#### TASK TO COMPLETE
Transcribe every entry that follows exactly, omitting all pictures.
--- --- ---
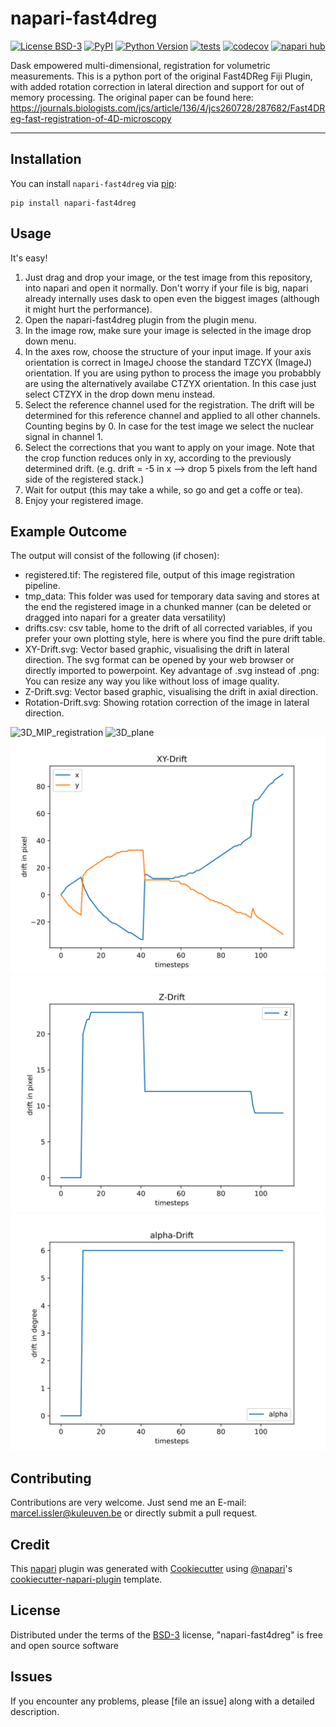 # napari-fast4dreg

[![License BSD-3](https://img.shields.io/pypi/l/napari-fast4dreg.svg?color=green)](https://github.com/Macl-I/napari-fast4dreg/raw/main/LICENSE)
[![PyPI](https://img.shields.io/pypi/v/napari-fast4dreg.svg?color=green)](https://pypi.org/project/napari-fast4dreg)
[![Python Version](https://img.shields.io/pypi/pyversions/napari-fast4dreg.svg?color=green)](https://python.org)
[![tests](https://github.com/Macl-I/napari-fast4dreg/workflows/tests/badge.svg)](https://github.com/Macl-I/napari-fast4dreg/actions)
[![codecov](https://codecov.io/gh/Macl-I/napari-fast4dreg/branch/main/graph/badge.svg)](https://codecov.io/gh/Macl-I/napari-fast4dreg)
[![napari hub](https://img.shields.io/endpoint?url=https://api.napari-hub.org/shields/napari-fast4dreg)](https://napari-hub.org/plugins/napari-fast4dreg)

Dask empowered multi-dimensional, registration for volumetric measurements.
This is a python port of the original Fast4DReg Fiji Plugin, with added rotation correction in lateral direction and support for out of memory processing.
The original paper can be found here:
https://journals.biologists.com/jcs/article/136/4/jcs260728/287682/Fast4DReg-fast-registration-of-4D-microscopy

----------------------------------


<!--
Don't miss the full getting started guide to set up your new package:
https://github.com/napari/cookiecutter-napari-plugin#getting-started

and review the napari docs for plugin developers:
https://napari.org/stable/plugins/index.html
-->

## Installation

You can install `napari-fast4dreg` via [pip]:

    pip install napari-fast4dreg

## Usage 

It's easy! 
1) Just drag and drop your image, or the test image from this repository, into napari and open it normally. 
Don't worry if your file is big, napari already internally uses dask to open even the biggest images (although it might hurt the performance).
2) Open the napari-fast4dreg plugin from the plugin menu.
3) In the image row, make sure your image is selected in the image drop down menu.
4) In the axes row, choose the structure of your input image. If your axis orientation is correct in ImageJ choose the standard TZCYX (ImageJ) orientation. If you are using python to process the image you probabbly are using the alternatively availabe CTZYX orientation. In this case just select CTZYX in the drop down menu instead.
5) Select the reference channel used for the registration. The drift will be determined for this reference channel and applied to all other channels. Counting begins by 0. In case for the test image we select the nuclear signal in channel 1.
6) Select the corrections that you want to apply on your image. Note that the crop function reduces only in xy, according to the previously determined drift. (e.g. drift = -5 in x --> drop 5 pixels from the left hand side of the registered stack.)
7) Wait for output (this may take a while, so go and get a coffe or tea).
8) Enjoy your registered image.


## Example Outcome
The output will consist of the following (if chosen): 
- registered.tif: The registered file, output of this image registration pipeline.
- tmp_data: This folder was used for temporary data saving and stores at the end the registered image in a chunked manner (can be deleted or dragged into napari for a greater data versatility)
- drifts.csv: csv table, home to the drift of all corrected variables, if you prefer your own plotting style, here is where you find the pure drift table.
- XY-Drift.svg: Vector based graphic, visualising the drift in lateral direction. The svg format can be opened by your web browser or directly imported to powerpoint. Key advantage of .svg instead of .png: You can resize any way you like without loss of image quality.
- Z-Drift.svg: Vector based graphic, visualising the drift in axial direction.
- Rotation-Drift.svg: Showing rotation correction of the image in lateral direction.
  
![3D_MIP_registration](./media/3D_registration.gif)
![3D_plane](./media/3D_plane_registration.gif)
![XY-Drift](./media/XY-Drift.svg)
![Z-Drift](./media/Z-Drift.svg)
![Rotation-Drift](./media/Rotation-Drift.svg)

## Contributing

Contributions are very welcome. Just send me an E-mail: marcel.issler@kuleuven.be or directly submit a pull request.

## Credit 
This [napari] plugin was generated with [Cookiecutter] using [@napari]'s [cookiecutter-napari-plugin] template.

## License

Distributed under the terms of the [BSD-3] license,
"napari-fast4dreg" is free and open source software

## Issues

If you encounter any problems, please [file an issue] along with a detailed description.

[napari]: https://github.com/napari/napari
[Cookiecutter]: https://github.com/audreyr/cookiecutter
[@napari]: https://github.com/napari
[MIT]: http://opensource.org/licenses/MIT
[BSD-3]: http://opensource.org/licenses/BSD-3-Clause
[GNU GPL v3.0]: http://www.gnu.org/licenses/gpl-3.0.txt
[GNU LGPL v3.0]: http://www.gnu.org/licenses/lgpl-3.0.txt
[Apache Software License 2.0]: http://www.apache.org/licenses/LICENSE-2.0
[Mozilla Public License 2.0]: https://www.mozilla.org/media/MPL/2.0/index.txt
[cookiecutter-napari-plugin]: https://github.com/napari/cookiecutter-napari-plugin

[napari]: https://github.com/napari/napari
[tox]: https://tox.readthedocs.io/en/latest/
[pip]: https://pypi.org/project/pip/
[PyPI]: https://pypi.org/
--- --- ---
#### YOUR RESPONSE
 # napari-fast4dreg

[![License BSD-3](https://img.shields.io/pypi/l/napari-fast4dreg.svg?color=green)](https://github.com/Macl-I/napari-fast4dreg/raw/main/LICENSE)
[![PyPI](https://img.shields.io/pypi/v/napari-fast4dreg.svg?color=green)](https://pypi.org/project/napari-fast4dreg)
[![Python Version](https://img.shields.io/pypi/pyversions/napari-fast4dreg.svg?color=green)](https://python.org)
[![tests](https://github.com/Macl-I/napari-fast4dreg/workflows/tests/badge.svg)](https://github.com/Macl-I/napari-fast4dreg/actions)
[![codecov](https://codecov.io/gh/Macl-I/napari-fast4dreg/branch/main/graph/badge.svg)](https://codecov.io/gh/Macl-I/napari-fast4dreg)
[![napari hub](https://img.shields.io/endpoint?url=https://api.napari-hub.org/shields/napari-fast4dreg)](https://napari-hub.org/plugins/napari-fast4dreg)

Dask empowered multi-dimensional, registration for volumetric measurements.
This is a python port of the original Fast4DReg Fiji Plugin, with added rotation correction in lateral direction and support for out of memory processing.
The original paper can be found here:
https://journals.biologists.com/jcs/article/136/4/jcs260728/287682/Fast4DReg-fast-registration-of-4D-microscopy

----------------------------------


<!--
Don't miss the full getting started guide to set up your new package:
https://github.com/napari/cookiecutter-napari-plugin#getting-started

and review the napari docs for plugin developers:
https://napari.org/stable/plugins/index.html
-->

## Installation

You can install `napari-fast4dreg` via [pip]:

    pip install napari-fast4dreg

## Usage 

It's easy! 
1) Just drag and drop your image, or the test image from this repository, into napari and open it normally. 
Don't worry if your file is big, napari already internally uses dask to open even the biggest images (although it might hurt the performance).
2) Open the napari-fast4dreg plugin from the plugin menu.
3) In the image row, make sure your image is selected in the image drop down menu.
4) In the axes row, choose the structure of your input image. If your axis orientation is correct in ImageJ choose the standard TZCYX (ImageJ) orientation. If you are using python to process the image you probabbly are using the alternatively availabe CTZYX orientation. In this case just select CTZYX in the drop down menu instead.
5) Select the reference channel used for the registration. The drift will be determined for this reference channel and applied to all other channels. Counting begins by 0. In case for the test image we select the nuclear signal in channel 1.
6) Select the corrections that you want to apply on your image. Note that the crop function reduces only in xy, according to the previously determined drift. (e.g. drift = -5 in x --> drop 5 pixels from the left hand side of the registered stack.)
7) Wait for output (this may take a while, so go and get a coffe or tea).
8) Enjoy your registered image.


## Example Outcome
The output will consist of the following (if chosen): 
- registered.tif: The registered file, output of this image registration pipeline.
- tmp_data: This folder was used for temporary data saving and stores at the end the registered image in a chunked manner (can be deleted or dragged into napari for a greater data versatility)
- drifts.csv: csv table, home to the drift of all corrected variables, if you prefer your own plotting style, here is where you find the pure drift table.
- XY-Drift.svg: Vector based graphic, visualising the drift in lateral direction. The svg format can be opened by your web browser or directly imported to powerpoint. Key advantage of .svg instead of .png: You can resize any way you like without loss of image quality.
- Z-Drift.svg: Vector based graphic, visualising the drift in axial direction.
- Rotation-Drift.svg: Showing rotation correction of the image in lateral direction.
  
![3D_MIP_registration](./media/3D_registration.gif)
![3D_plane](./media/3D_plane_registration.gif)
![XY-Drift](./media/XY-Drift.svg)
![Z-Drift](./media/Z-Drift.svg)
![Rotation-Drift](./media/Rotation-Drift.svg)

## Contributing

Contributions are very welcome. Just send me an E-mail: marcel.issler@kuleuven.be or directly submit a pull request.

## Credit 
This [napari] plugin was generated with [Cookiecutter] using [@napari]'s [cookiecutter-napari-plugin] template.

## License

Distributed under the terms of the [BSD-3] license,
"napari-fast4dreg" is free and open source software

## Issues

If you encounter any problems, please [file an issue] along with a detailed description.

[napari]: https://github.com/napari/napari
[Cookiecutter]: https://github.com/audreyr/cookiecutter
[@napari]: https://github.com/napari
[MIT]: http://opensource.org/licenses/MIT
[BSD-3]: http://opensource.org/licenses/BSD-3-Clause
[GNU GPL v3.0]: http://www.gnu.org/licenses/gpl-3.0.txt
[GNU LGPL v3.0]: http://www.gnu.org/licenses/lgpl-3.0.txt
[Apache Software License 2.0]: http://www.apache.org/licenses/LICENSE-2.0
[Mozilla Public License 2.0]: https://www.mozilla.org/media/MPL/2.0/index.txt
[cookiecutter-napari-plugin]: https://github.com/napari/cookiecutter-napari-plugin

[napari]: https://github.com/napari/napari
[tox]: https://tox.readthedocs.io/en/latest/
[pip]: https://pypi.org/project/pip/
[PyPI]: https://pypi.org/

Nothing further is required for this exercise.